I would like to touch on ” nudge ” in terms of the utilization of AI in the marketing field . In behavioral economics, there is a concept called nudge theory. Literally translated, nudge means something like “putting lightly on your elbow”, but in behavioral economics, it is a concept that gives direction to people’s behavior without financial incentives, while ensuring the freedom of choice for the subject . As a result, it is now being used for corporate marketing strategies and for policy formulation by the public in Europe and the United States.

It is characterized by designing the environment for people to make decisions, thereby encouraging voluntary behavioral change, but let’s consider the case where AI is used here. The author believes that the idea of law, which is premised on an autonomous individual, and the nudge, which tries to shape this decision-making environment apart from the individual, are actually incompatible. When AI promotes wrong behavioral changes based on AI judgment and gives bad results to people or society as a whole, it is possible that we will not be able to do it in the future with “self-responsibility” under the law that assumes autonomous individuals. Isn’t it coming ?

At the end

From 1999 to 2004, I worked at the Japanese subsidiary of DoubleClick, which was one of the world’s largest ad tech companies at the time (later acquired by Google and inherited to the current display advertising business), working on in-house IT and cloud computing. I was part of the global operations team for the data center.

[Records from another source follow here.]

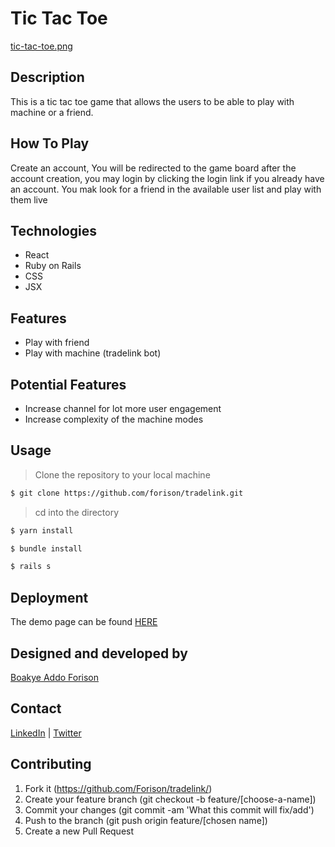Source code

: # Tic Tac Toe
[tic-tac-toe.png](./tic-tac-toe.png)
## Description
This is a tic tac toe game that allows the users to be able to play with machine or a friend.

## How To Play
Create an account, You will be redirected to the game board after the account creation, you may login by clicking the login link if you already have an account. You mak look for a friend in the available user list and play with them live


## Technologies

- React
- Ruby on Rails
- CSS
- JSX

## Features

- Play with friend
- Play with machine (tradelink bot)

## Potential Features

- Increase channel for lot more user engagement
- Increase complexity of the machine modes

## Usage

> Clone the repository to your local machine

```sh
$ git clone https://github.com/forison/tradelink.git
```
> cd into the directory

```sh
$ yarn install
```

```sh
$ bundle install
```

```sh
$ rails s
```

## Deployment

The demo page can be found [HERE]()

## Designed and developed by

[Boakye Addo Forison](https://github.com/Forison)

## Contact

[LinkedIn](https://www.linkedin.com/in/forison/) | [Twitter](https://twitter.com/addo_forison)


## Contributing

1. Fork it (https://github.com/Forison/tradelink/)
2. Create your feature branch (git checkout -b feature/[choose-a-name])
3. Commit your changes (git commit -am 'What this commit will fix/add')
4. Push to the branch (git push origin feature/[chosen name])
5. Create a new Pull Request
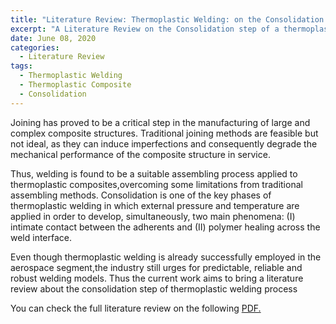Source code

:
 ```yaml
---
title: "Literature Review: Thermoplastic Welding: on the Consolidation step"
excerpt: "A Literature Review on the Consolidation step of a thermoplastic welding process if presented in this link"
date: June 08, 2020
categories:
  - Literature Review
tags:
  - Thermoplastic Welding
  - Thermoplastic Composite 
  - Consolidation
---
```



Joining has proved to be a critical step in the manufacturing of large and complex composite structures. Traditional joining methods are feasible but not ideal, as they can induce imperfections and consequently degrade the mechanical performance of the composite structure in service.

Thus, welding is found to be a suitable assembling process applied to thermoplastic composites,overcoming some limitations from traditional assembling methods. Consolidation is one of the key phases of thermoplastic welding in which external pressure and temperature are applied in order to develop, simultaneously, two main phenomena: (I) intimate contact between the adherents and (II) polymer healing across the weld interface.

Even though thermoplastic welding is already successfully employed in the aerospace segment,the industry still urges for predictable, reliable and robust welding models. Thus the current work aims to bring a literature review about the consolidation step of thermoplastic welding process


You can check the full literature review on the following <a href="/assets/docs/Healing_r.pdf" target="_blank">PDF.</a>
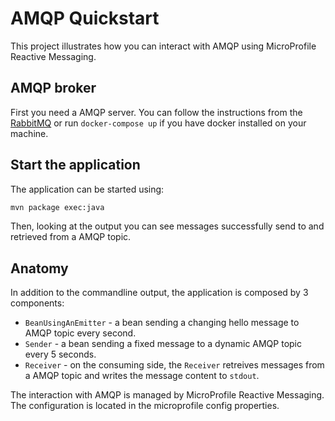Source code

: AMQP Quickstart
================

This project illustrates how you can interact with AMQP using MicroProfile Reactive Messaging.

## AMQP broker

First you need a AMQP server. You can follow the instructions from the [RabbitMQ](https://www.rabbitmq.com/) or run `docker-compose up` if you have docker installed on your machine.

## Start the application

The application can be started using: 

```bash
mvn package exec:java
```  

Then, looking at the output you can see messages successfully send to and retrieved from a AMQP topic.

## Anatomy

In addition to the commandline output, the application is composed by 3 components:

* `BeanUsingAnEmitter` - a bean sending a changing hello message to AMQP topic every second.
* `Sender` - a bean sending a fixed message to a dynamic AMQP topic every 5 seconds.
* `Receiver`  - on the consuming side, the `Receiver` retreives messages from a AMQP topic and writes the message content to `stdout`.

The interaction with AMQP is managed by MicroProfile Reactive Messaging.
The configuration is located in the microprofile config properties.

I remember the privacy issue that occurred in 2000 when I worked there. Although the problem occurred in the United States, it made me think deeply about privacy protection as an employee belonging to the company concerned.

Even if a strategically drafted plan is logically correct, it is not necessarily correct in terms of business execution. The issue of data privacy has been an ongoing issue since around the year 2000, even with the advancement of technology.

Source: DoubleClick withdraws privacy strategy in question

In the November 2020 G Test, only about half of the contents covered by reference books, which are called white books and black books, are related to intellectual property and privacy related to AI and data, which I touched on in this contribution. I heard that there were many questions about

There were some ranting posts on Twitter, but I think that behind this was the awareness of the reality and awareness of the issues facing the social implementation of AI and data on the question-setting side .

The social implementation of AI and data will not progress with only technical aspects. In promoting the social implementation of AI and data in the future, it is becoming necessary to fully understand aspects such as data ownership and privacy.

▼ The authors of this article are as follows.

Shiro Horino (Macnica): Graduated from Seijo University, Faculty of Literature, Arts Department, University of Wales, Aberystwyth, MBA. He joined a legal publishing company for corporations as a new graduate and was assigned to marketing. With the internet bubble, he became interested in IT, self-taught and turned into a network infrastructure engineer, and was in charge of in-house IT and cloud data center OPS at DoubleClick. After studying abroad, he has long been involved in management in the marketing field for enterprise package software and cloud service providers. Currently, he is focusing on measures that connect sales and marketing through digital marketing initiatives, along with value creation activities starting with PR. He leads the Japan Data Management Consortium Award Committee.